(Data records)
------------------------------
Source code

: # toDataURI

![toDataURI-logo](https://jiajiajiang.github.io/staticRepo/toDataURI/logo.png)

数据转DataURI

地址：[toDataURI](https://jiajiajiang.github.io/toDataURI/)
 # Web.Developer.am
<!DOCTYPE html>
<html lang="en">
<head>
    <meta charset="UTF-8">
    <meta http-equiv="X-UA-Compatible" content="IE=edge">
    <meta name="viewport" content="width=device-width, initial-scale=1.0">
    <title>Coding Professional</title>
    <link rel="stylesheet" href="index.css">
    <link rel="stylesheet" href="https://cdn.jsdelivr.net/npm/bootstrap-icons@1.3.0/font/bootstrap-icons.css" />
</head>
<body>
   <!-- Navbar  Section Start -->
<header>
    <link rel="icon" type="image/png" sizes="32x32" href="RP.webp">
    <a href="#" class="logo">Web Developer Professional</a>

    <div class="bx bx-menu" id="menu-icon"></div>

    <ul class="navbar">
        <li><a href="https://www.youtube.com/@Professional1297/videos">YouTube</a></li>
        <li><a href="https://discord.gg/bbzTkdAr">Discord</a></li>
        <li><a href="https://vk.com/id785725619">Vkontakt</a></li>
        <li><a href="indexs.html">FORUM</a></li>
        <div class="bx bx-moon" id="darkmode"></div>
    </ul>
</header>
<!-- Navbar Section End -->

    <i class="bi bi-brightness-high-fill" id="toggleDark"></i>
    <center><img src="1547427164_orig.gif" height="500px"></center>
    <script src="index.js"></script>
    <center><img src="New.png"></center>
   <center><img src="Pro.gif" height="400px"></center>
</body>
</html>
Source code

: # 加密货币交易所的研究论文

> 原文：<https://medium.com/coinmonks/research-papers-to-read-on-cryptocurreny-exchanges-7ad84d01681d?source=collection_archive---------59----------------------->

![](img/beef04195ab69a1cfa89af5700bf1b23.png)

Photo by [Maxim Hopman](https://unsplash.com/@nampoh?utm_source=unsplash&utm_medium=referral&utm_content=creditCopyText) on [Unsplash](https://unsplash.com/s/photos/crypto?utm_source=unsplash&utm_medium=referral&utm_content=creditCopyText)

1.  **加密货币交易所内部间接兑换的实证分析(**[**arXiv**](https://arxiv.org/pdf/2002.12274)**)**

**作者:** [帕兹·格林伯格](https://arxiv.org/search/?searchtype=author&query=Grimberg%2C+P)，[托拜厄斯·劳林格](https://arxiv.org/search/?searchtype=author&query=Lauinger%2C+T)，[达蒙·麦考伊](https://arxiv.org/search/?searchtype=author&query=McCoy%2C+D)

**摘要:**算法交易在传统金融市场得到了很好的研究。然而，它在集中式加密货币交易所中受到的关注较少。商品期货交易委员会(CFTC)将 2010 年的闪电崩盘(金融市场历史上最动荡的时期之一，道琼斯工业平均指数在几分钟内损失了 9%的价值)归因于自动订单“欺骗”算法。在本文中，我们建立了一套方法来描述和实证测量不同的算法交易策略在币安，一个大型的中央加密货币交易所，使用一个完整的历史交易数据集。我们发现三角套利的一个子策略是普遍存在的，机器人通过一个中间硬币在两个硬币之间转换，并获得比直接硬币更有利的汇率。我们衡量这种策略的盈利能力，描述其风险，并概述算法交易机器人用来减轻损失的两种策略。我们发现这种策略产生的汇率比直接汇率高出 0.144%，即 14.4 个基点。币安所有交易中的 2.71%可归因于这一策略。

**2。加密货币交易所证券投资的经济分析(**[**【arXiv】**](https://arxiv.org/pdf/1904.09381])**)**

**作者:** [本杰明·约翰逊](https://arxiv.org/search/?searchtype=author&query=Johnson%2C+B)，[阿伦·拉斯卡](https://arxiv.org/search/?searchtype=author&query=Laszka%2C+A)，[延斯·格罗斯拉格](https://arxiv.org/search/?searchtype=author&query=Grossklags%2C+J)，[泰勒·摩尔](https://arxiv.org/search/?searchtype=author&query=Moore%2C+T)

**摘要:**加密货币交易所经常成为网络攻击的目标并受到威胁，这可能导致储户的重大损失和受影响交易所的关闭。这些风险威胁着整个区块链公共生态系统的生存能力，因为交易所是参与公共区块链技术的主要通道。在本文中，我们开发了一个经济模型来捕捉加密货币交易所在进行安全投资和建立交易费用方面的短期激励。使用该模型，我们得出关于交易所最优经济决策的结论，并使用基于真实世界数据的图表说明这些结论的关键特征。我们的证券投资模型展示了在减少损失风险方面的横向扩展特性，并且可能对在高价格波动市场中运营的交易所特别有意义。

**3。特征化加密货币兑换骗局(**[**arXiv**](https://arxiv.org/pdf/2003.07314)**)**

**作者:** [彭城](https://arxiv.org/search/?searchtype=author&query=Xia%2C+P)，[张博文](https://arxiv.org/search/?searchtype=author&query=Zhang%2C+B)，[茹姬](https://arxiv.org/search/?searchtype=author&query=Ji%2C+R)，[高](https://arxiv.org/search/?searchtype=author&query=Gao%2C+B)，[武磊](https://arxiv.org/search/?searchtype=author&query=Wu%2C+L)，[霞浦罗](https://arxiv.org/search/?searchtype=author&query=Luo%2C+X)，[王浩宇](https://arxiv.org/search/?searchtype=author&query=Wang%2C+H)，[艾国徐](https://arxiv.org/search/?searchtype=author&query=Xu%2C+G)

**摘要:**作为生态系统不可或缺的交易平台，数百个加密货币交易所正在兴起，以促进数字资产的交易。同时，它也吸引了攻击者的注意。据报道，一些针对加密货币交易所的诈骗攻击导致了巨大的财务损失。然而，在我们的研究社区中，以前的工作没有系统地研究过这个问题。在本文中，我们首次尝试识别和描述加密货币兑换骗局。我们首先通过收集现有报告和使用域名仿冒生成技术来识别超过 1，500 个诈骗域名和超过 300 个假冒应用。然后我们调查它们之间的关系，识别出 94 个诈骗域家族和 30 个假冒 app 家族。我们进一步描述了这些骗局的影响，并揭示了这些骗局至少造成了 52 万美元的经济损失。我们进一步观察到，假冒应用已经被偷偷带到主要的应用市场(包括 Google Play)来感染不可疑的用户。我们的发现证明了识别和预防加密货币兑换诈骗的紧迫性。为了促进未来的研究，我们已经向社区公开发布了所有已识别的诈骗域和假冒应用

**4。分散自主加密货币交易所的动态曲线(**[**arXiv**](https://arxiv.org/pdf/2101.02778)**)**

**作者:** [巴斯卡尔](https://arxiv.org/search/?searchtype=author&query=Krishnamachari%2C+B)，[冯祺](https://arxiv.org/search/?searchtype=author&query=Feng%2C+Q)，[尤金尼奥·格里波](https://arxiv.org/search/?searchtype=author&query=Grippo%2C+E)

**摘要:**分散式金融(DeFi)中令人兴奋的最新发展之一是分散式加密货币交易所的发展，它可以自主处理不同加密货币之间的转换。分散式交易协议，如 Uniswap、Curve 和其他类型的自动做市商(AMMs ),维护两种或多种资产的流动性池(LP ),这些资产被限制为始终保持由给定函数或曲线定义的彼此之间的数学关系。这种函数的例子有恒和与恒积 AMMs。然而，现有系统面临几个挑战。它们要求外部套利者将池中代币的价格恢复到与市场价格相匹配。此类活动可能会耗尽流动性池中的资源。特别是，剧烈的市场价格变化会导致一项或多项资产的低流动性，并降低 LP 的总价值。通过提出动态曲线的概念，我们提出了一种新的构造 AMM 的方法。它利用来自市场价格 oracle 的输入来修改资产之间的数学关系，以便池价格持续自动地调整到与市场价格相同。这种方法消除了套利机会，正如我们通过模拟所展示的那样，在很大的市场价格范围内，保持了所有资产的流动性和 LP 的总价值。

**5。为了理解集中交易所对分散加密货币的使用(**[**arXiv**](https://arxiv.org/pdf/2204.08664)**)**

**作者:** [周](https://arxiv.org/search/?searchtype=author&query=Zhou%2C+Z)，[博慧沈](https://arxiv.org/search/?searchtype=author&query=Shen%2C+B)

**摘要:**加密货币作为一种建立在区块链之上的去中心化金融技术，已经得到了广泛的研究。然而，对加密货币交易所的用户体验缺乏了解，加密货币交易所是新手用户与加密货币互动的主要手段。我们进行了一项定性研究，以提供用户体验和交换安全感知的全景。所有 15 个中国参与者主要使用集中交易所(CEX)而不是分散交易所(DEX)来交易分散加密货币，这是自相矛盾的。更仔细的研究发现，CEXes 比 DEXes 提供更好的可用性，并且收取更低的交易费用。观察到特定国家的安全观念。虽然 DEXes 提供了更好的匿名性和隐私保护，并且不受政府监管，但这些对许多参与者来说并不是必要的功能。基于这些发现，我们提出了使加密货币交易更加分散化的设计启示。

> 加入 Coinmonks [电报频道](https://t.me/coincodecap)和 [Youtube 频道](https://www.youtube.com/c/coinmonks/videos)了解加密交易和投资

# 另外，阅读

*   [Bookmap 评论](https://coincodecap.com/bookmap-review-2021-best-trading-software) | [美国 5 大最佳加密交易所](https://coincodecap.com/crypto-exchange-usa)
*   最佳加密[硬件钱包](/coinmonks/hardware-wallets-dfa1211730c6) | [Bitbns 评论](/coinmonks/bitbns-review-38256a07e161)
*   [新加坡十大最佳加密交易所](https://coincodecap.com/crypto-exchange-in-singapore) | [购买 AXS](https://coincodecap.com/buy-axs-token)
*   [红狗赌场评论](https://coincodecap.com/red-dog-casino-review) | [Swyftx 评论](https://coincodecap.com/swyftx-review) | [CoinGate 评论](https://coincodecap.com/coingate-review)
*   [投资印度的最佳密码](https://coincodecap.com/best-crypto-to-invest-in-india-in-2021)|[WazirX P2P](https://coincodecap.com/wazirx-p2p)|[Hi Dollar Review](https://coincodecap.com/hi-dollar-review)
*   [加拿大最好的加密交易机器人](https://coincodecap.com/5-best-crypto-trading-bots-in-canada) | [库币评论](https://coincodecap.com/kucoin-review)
------------------------------
**ACTIVITY**
Wherever the string "meta" appears in the entries, copy that line.

**ANSWER TO THE EXERCISE**
    <meta charset="UTF-8">
    <meta http-equiv="X-UA-Compatible" content="IE=edge">
    <meta name="viewport" content="width=device-width, initial-scale=1.0">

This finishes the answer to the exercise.